:: TASK DETAILS ::
From the entries that follow, list every line in which the string "size" appears.

:: MATERIAL FOR THIS EXERCISE ::

════════════════

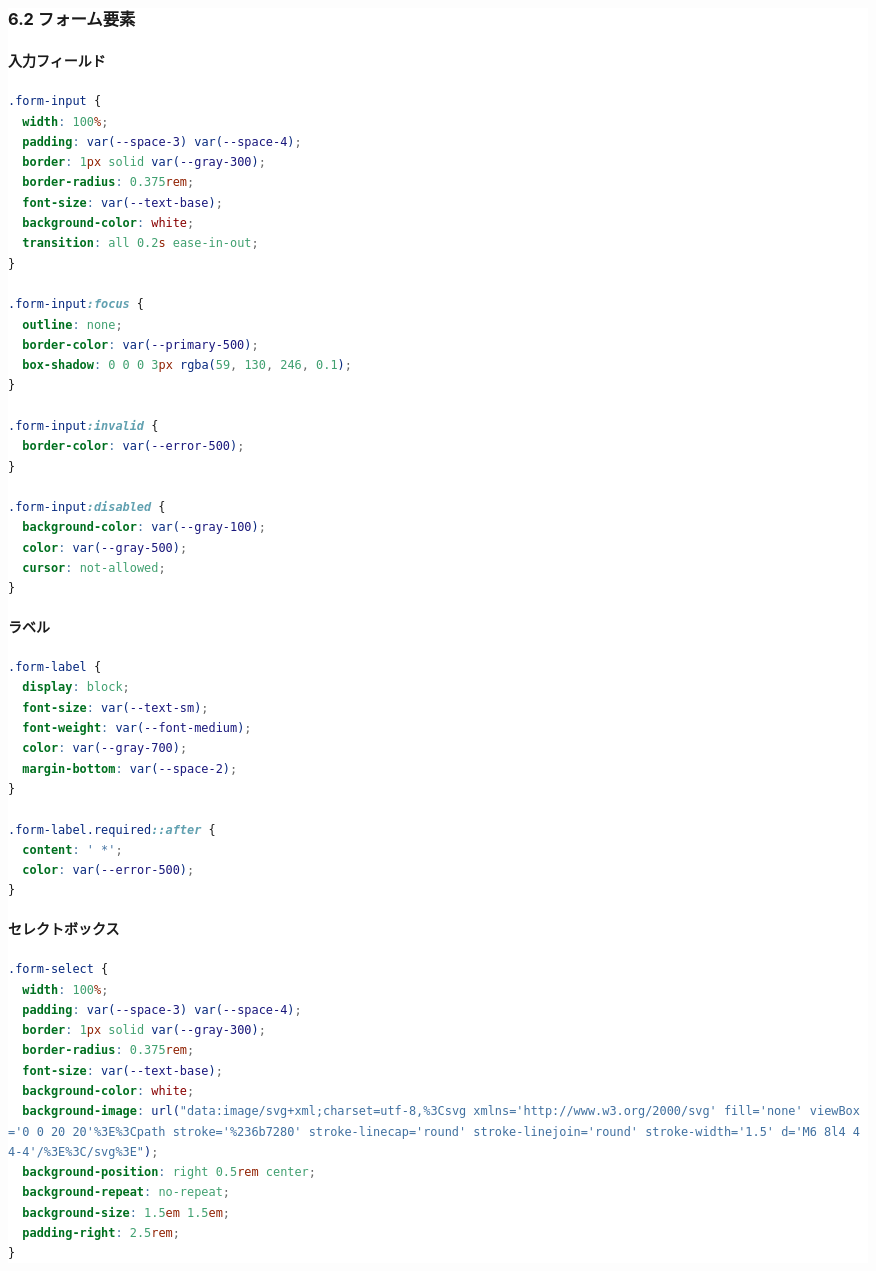 ### 6.2 フォーム要素

#### 入力フィールド
```css
.form-input {
  width: 100%;
  padding: var(--space-3) var(--space-4);
  border: 1px solid var(--gray-300);
  border-radius: 0.375rem;
  font-size: var(--text-base);
  background-color: white;
  transition: all 0.2s ease-in-out;
}

.form-input:focus {
  outline: none;
  border-color: var(--primary-500);
  box-shadow: 0 0 0 3px rgba(59, 130, 246, 0.1);
}

.form-input:invalid {
  border-color: var(--error-500);
}

.form-input:disabled {
  background-color: var(--gray-100);
  color: var(--gray-500);
  cursor: not-allowed;
}
```

#### ラベル
```css
.form-label {
  display: block;
  font-size: var(--text-sm);
  font-weight: var(--font-medium);
  color: var(--gray-700);
  margin-bottom: var(--space-2);
}

.form-label.required::after {
  content: ' *';
  color: var(--error-500);
}
```

#### セレクトボックス
```css
.form-select {
  width: 100%;
  padding: var(--space-3) var(--space-4);
  border: 1px solid var(--gray-300);
  border-radius: 0.375rem;
  font-size: var(--text-base);
  background-color: white;
  background-image: url("data:image/svg+xml;charset=utf-8,%3Csvg xmlns='http://www.w3.org/2000/svg' fill='none' viewBox='0 0 20 20'%3E%3Cpath stroke='%236b7280' stroke-linecap='round' stroke-linejoin='round' stroke-width='1.5' d='M6 8l4 4 4-4'/%3E%3C/svg%3E");
  background-position: right 0.5rem center;
  background-repeat: no-repeat;
  background-size: 1.5em 1.5em;
  padding-right: 2.5rem;
}
```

════════════════

:: TASK RESPONSE ::
  font-size: var(--text-base);
  font-size: var(--text-sm);
  font-size: var(--text-base);
  background-size: 1.5em 1.5em;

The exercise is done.